L’impact sur les entreprises sera bien évidemment fonction de leur activité. « Pour nombre de produits, comme les téléphones portables, les impacts environnementaux liés au transport sont minimes par rapport à ceux concernant toute la vie du produit », explique Béatrice Bellini. L’incitation à relocaliser la production en Europe sera donc faible. À l’inverse, les effets sur le textile pourraient être spectaculaires. Produire un jean ou un manteau plus près des consommateurs aura du sens lorsque les prix du pétrole crèveront le plafond. Tout le secteur du transport devrait également en être chamboulé, selon Jean Bergougnoux. « Si le transport par train et péniche se développe, il faudra revoir l’optimisation des stocks et la politique du flux tendu. »
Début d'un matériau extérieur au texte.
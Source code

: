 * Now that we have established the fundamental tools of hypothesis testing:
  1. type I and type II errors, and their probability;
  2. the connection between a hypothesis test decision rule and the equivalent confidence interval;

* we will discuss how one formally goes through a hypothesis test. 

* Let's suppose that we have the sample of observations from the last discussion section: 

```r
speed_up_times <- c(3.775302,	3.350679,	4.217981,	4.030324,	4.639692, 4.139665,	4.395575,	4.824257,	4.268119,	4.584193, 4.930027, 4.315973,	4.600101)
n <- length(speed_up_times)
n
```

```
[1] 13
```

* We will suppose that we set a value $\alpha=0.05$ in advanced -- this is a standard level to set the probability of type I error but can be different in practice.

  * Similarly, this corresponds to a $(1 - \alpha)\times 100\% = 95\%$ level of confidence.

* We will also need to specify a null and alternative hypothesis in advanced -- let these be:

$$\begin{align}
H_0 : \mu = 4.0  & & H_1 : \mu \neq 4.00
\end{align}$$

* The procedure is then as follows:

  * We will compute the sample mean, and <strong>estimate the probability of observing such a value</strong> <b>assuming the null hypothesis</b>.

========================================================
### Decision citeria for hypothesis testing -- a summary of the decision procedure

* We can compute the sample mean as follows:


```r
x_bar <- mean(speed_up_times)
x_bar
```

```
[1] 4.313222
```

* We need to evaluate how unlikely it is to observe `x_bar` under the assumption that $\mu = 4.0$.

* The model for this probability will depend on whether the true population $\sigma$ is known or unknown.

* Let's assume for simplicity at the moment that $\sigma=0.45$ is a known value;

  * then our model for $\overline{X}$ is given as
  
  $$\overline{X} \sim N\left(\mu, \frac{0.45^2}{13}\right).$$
Plus généralement, les entreprises pourraient suivre l’exemple d’Eau de Paris, dont la présidente, Anne Le Strat, a réduit le parc de berlines et investi dans des véhicules au GPL. « Les gains économiques sur l’entretien, l’assurance et l’essence nous permettent de rembourser intégralement l’abonnement en transport et à Vélib pour tous les salariés », indique-t-elle. Quand écologie et économie tirent dans le même sens…

684 000 emplois

C’est le nombre de créations nettes d’ici à 2020 si la France suit une politique d’économie d’énergie et de développement des énergies renouvelables permettant de réduire les émissions de CO2 de 30 %.

Source : WWF.

6,2 tonnes

Ce sont les émissions de CO2 par habitant en France en 2005.

Source : Eurostat/CAS.

La voiture partagée, c’est l’avenir

Pétrole cher, embouteillages, pollution, gaz à effet de serre… Le XXIe siècle sera celui de la voiture partagée. Demain, trois types de solutions s’offriront aux entreprises.

Le covoiturage

C’est la solution classique promue par les plans de déplacement d’entreprise (PDE). STMicroelectronics, PSA, Hôpitaux de Marseille, Ikea, ADP… Les initiatives sont légion. Avec des résultats inégaux.
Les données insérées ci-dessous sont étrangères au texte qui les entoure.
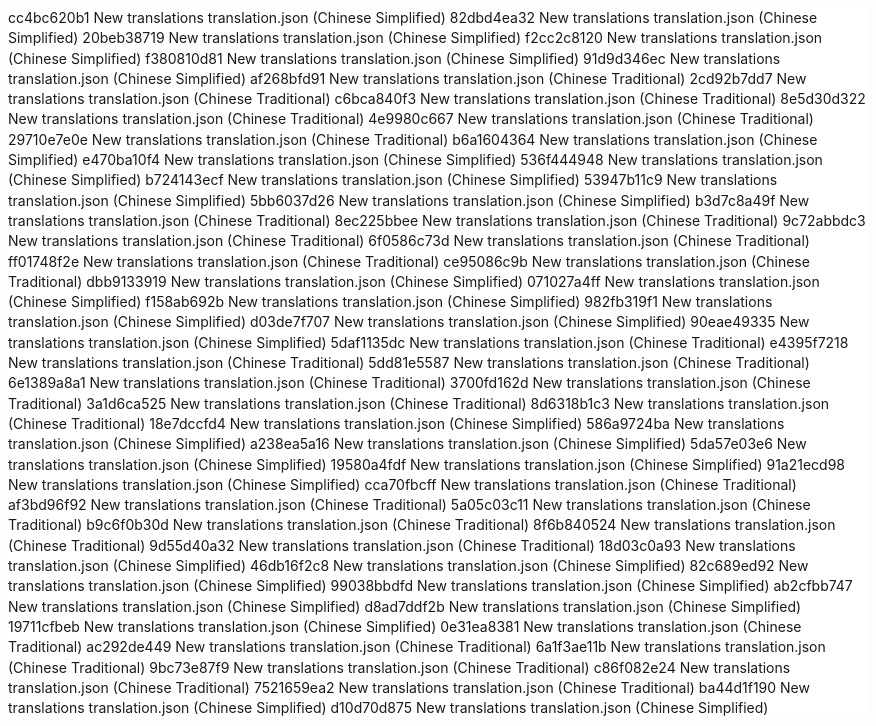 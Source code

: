 cc4bc620b1 New translations translation.json (Chinese Simplified)
82dbd4ea32 New translations translation.json (Chinese Simplified)
20beb38719 New translations translation.json (Chinese Simplified)
f2cc2c8120 New translations translation.json (Chinese Simplified)
f380810d81 New translations translation.json (Chinese Simplified)
91d9d346ec New translations translation.json (Chinese Simplified)
af268bfd91 New translations translation.json (Chinese Traditional)
2cd92b7dd7 New translations translation.json (Chinese Traditional)
c6bca840f3 New translations translation.json (Chinese Traditional)
8e5d30d322 New translations translation.json (Chinese Traditional)
4e9980c667 New translations translation.json (Chinese Traditional)
29710e7e0e New translations translation.json (Chinese Traditional)
b6a1604364 New translations translation.json (Chinese Simplified)
e470ba10f4 New translations translation.json (Chinese Simplified)
536f444948 New translations translation.json (Chinese Simplified)
b724143ecf New translations translation.json (Chinese Simplified)
53947b11c9 New translations translation.json (Chinese Simplified)
5bb6037d26 New translations translation.json (Chinese Simplified)
b3d7c8a49f New translations translation.json (Chinese Traditional)
8ec225bbee New translations translation.json (Chinese Traditional)
9c72abbdc3 New translations translation.json (Chinese Traditional)
6f0586c73d New translations translation.json (Chinese Traditional)
ff01748f2e New translations translation.json (Chinese Traditional)
ce95086c9b New translations translation.json (Chinese Traditional)
dbb9133919 New translations translation.json (Chinese Simplified)
071027a4ff New translations translation.json (Chinese Simplified)
f158ab692b New translations translation.json (Chinese Simplified)
982fb319f1 New translations translation.json (Chinese Simplified)
d03de7f707 New translations translation.json (Chinese Simplified)
90eae49335 New translations translation.json (Chinese Simplified)
5daf1135dc New translations translation.json (Chinese Traditional)
e4395f7218 New translations translation.json (Chinese Traditional)
5dd81e5587 New translations translation.json (Chinese Traditional)
6e1389a8a1 New translations translation.json (Chinese Traditional)
3700fd162d New translations translation.json (Chinese Traditional)
3a1d6ca525 New translations translation.json (Chinese Traditional)
8d6318b1c3 New translations translation.json (Chinese Traditional)
18e7dccfd4 New translations translation.json (Chinese Simplified)
586a9724ba New translations translation.json (Chinese Simplified)
a238ea5a16 New translations translation.json (Chinese Simplified)
5da57e03e6 New translations translation.json (Chinese Simplified)
19580a4fdf New translations translation.json (Chinese Simplified)
91a21ecd98 New translations translation.json (Chinese Simplified)
cca70fbcff New translations translation.json (Chinese Traditional)
af3bd96f92 New translations translation.json (Chinese Traditional)
5a05c03c11 New translations translation.json (Chinese Traditional)
b9c6f0b30d New translations translation.json (Chinese Traditional)
8f6b840524 New translations translation.json (Chinese Traditional)
9d55d40a32 New translations translation.json (Chinese Traditional)
18d03c0a93 New translations translation.json (Chinese Simplified)
46db16f2c8 New translations translation.json (Chinese Simplified)
82c689ed92 New translations translation.json (Chinese Simplified)
99038bbdfd New translations translation.json (Chinese Simplified)
ab2cfbb747 New translations translation.json (Chinese Simplified)
d8ad7ddf2b New translations translation.json (Chinese Simplified)
19711cfbeb New translations translation.json (Chinese Simplified)
0e31ea8381 New translations translation.json (Chinese Traditional)
ac292de449 New translations translation.json (Chinese Traditional)
6a1f3ae11b New translations translation.json (Chinese Traditional)
9bc73e87f9 New translations translation.json (Chinese Traditional)
c86f082e24 New translations translation.json (Chinese Traditional)
7521659ea2 New translations translation.json (Chinese Traditional)
ba44d1f190 New translations translation.json (Chinese Simplified)
d10d70d875 New translations translation.json (Chinese Simplified)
Freins :« Si on atteint 10 % de covoiturage au bout d’un an, c’est excellent. Car les freins sont nombreux. On touche à la liberté du salarié, à son environnement privé, voire à sa sécurité », explique Arnaud Sarfati, fondateur de Green Cove, qui aide les entreprises à mettre en place un PDE.

Avancées : « On est en plein foisonnement, avec des initiatives d’entreprises, de collectivités territoriales, de zones d’emploi. Dans cinq à dix ans, tous ces sites auront sans doute fusionné pour laisser place à trois ou quatre acteurs globaux », pronostique Valérie Blanchot-Courtois, fondatrice de l’association Agora Energy.

L’auto-partage

En Ile-de-France, une voiture de fonction stationne… 95 % du temps ! Ridicule, dès lors, d’en attribuer une à chacun de ses collaborateurs nomades. Autant les partager, histoire de réduire les coûts et de préserver la planète.
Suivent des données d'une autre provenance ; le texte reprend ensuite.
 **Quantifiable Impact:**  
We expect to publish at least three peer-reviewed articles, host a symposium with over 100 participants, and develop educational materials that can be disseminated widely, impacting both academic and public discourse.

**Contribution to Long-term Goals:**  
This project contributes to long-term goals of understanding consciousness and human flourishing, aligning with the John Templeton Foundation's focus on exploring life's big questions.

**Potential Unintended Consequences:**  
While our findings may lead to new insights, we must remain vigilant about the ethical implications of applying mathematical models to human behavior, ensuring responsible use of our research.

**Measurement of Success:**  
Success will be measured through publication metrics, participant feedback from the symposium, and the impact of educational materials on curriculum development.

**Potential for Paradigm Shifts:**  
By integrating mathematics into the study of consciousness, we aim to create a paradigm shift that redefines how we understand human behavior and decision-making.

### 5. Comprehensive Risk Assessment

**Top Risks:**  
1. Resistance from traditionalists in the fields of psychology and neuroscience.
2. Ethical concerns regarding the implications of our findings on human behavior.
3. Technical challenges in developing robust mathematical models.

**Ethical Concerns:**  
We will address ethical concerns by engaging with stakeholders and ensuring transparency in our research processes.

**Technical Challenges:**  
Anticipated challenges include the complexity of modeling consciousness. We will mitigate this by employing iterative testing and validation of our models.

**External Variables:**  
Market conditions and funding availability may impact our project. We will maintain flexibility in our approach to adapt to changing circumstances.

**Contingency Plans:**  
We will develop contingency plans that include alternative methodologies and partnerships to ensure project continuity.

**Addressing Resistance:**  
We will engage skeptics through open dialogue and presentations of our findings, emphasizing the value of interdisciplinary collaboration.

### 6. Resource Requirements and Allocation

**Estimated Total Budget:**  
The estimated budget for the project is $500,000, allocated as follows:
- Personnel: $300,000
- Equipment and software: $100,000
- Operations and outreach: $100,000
Freins : Pas simple de convaincre les entreprises de sauter le pas. « Les mentalités évoluent très lentement.

Les dirigeants et les cadres gardent une vision très statutaire de la voiture de fonction », explique Benoît Chatelier, cofondateur de Carbox.

Avancées : Les loueurs s’y mettent, des start-up aussi. Carbox propose aux entreprises des véhicules en partage, mis à disposition dans leurs parkings. Un marché naissant. Ses sept premiers clients (Danone, Icade, Sodexo, L’Oréal…) ne totalisent que 40 véhicules sous contrat.

La ligne de voitures

Vous cherchez une place dans une auto pour rejoindre votre lieu de travail ? Un SMS vous avertit chaque fois qu’un conducteur « compatible » avec votre trajet passe à proximité.

Freins : Ce concept révolutionnaire, dans lequel les voitures de particuliers remplacent les bus, n’a encore pas été déployé dans l’Hexagone. Seul un test de faisabilité a été réalisé, dans la technopole iséroise d’Inovallée (9 000 salariés).

« On était en mesure de monter deux lignes, avec une trentaine de salariés concernés. Mais le projet a été suspendu car il nécessitait trop d’investissements », note Frédéric Bisson, patron de One Plus One Technologies et pilote de l’opération.

Avancées : D’autres expérimentations pourraient être lancées à Sophia-Antipolis et dans le parc tertiaire Silic de Rungis-Orly.